• _WORK TO COMPLETE_
Reproduce word for word the line that contains "- Cycle through patterns: Q" and every line after it to the end of the records, with nothing else added.
┏━━
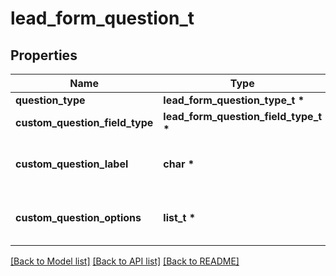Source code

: # lead_form_question_t

## Properties
Name | Type | Description | Notes
------------ | ------------- | ------------- | -------------
**question_type** | **lead_form_question_type_t \*** |  | [optional] 
**custom_question_field_type** | **lead_form_question_field_type_t \*** |  | [optional] 
**custom_question_label** | **char \*** | Question label for a custom question. | [optional] 
**custom_question_options** | **list_t \*** | Question options for a custom question. | [optional] 

[[Back to Model list]](../README.md#documentation-for-models) [[Back to API list]](../README.md#documentation-for-api-endpoints) [[Back to README]](../README.md)


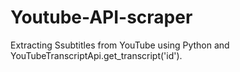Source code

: # Youtube-API-scraper
Extracting Ssubtitles from YouTube using Python and YouTubeTranscriptApi.get_transcript('id').
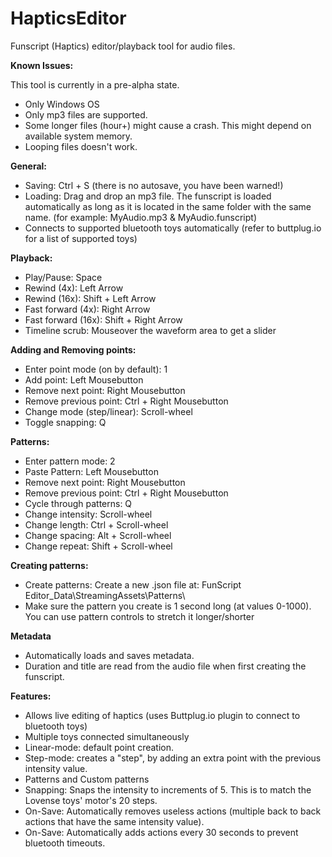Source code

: # HapticsEditor
Funscript (Haptics) editor/playback tool for audio files.

**Known Issues:**

This tool is currently in a pre-alpha state. 
- Only Windows OS
- Only mp3 files are supported. 
- Some longer files (hour+) might cause a crash. This might depend on available system memory.
- Looping files doesn't work.


**General:**
- Saving: Ctrl + S (there is no autosave, you have been warned!)
- Loading: Drag and drop an mp3 file. The funscript is loaded automatically as long as it is located in the same folder with the same name. (for example: MyAudio.mp3 & MyAudio.funscript)
- Connects to supported bluetooth toys automatically (refer to buttplug.io for a list of supported toys)

**Playback:**
- Play/Pause: Space
- Rewind (4x): Left Arrow
- Rewind (16x): Shift + Left Arrow
- Fast forward (4x): Right Arrow
- Fast forward (16x): Shift + Right Arrow
- Timeline scrub: Mouseover the waveform area to get a slider

**Adding and Removing points:**
- Enter point mode (on by default): 1
- Add point: Left Mousebutton
- Remove next point: Right Mousebutton
- Remove previous point: Ctrl + Right Mousebutton
- Change mode (step/linear): Scroll-wheel
- Toggle snapping: Q 

**Patterns:**
- Enter pattern mode: 2
- Paste Pattern: Left Mousebutton
- Remove next point: Right Mousebutton
- Remove previous point: Ctrl + Right Mousebutton
- Cycle through patterns: Q
- Change intensity: Scroll-wheel
- Change length: Ctrl + Scroll-wheel
- Change spacing: Alt + Scroll-wheel
- Change repeat: Shift + Scroll-wheel

**Creating patterns:**
- Create patterns: Create a new .json file at: FunScript Editor_Data\StreamingAssets\Patterns\
- Make sure the pattern you create is 1 second long (at values 0-1000). You can use pattern controls to stretch it longer/shorter 

**Metadata**
- Automatically loads and saves metadata. 
- Duration and title are read from the audio file when first creating the funscript.

**Features:**
- Allows live editing of haptics (uses Buttplug.io plugin to connect to bluetooth toys)
- Multiple toys connected simultaneously
- Linear-mode: default point creation.
- Step-mode: creates a "step", by adding an extra point with the previous intensity value.
- Patterns and Custom patterns
- Snapping: Snaps the intensity to increments of 5. This is to match the Lovense toys' motor's 20 steps.
- On-Save: Automatically removes useless actions (multiple back to back actions that have the same intensity value).
- On-Save: Automatically adds actions every 30 seconds to prevent bluetooth timeouts.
┗━━
• _REPLY TO THE TASK_
- Cycle through patterns: Q
- Change intensity: Scroll-wheel
- Change length: Ctrl + Scroll-wheel
- Change spacing: Alt + Scroll-wheel
- Change repeat: Shift + Scroll-wheel

**Creating patterns:**
- Create patterns: Create a new .json file at: FunScript Editor_Data\StreamingAssets\Patterns\
- Make sure the pattern you create is 1 second long (at values 0-1000). You can use pattern controls to stretch it longer/shorter 

**Metadata**
- Automatically loads and saves metadata. 
- Duration and title are read from the audio file when first creating the funscript.

**Features:**
- Allows live editing of haptics (uses Buttplug.io plugin to connect to bluetooth toys)
- Multiple toys connected simultaneously
- Linear-mode: default point creation.
- Step-mode: creates a "step", by adding an extra point with the previous intensity value.
- Patterns and Custom patterns
- Snapping: Snaps the intensity to increments of 5. This is to match the Lovense toys' motor's 20 steps.
- On-Save: Automatically removes useless actions (multiple back to back actions that have the same intensity value).
- On-Save: Automatically adds actions every 30 seconds to prevent bluetooth timeouts.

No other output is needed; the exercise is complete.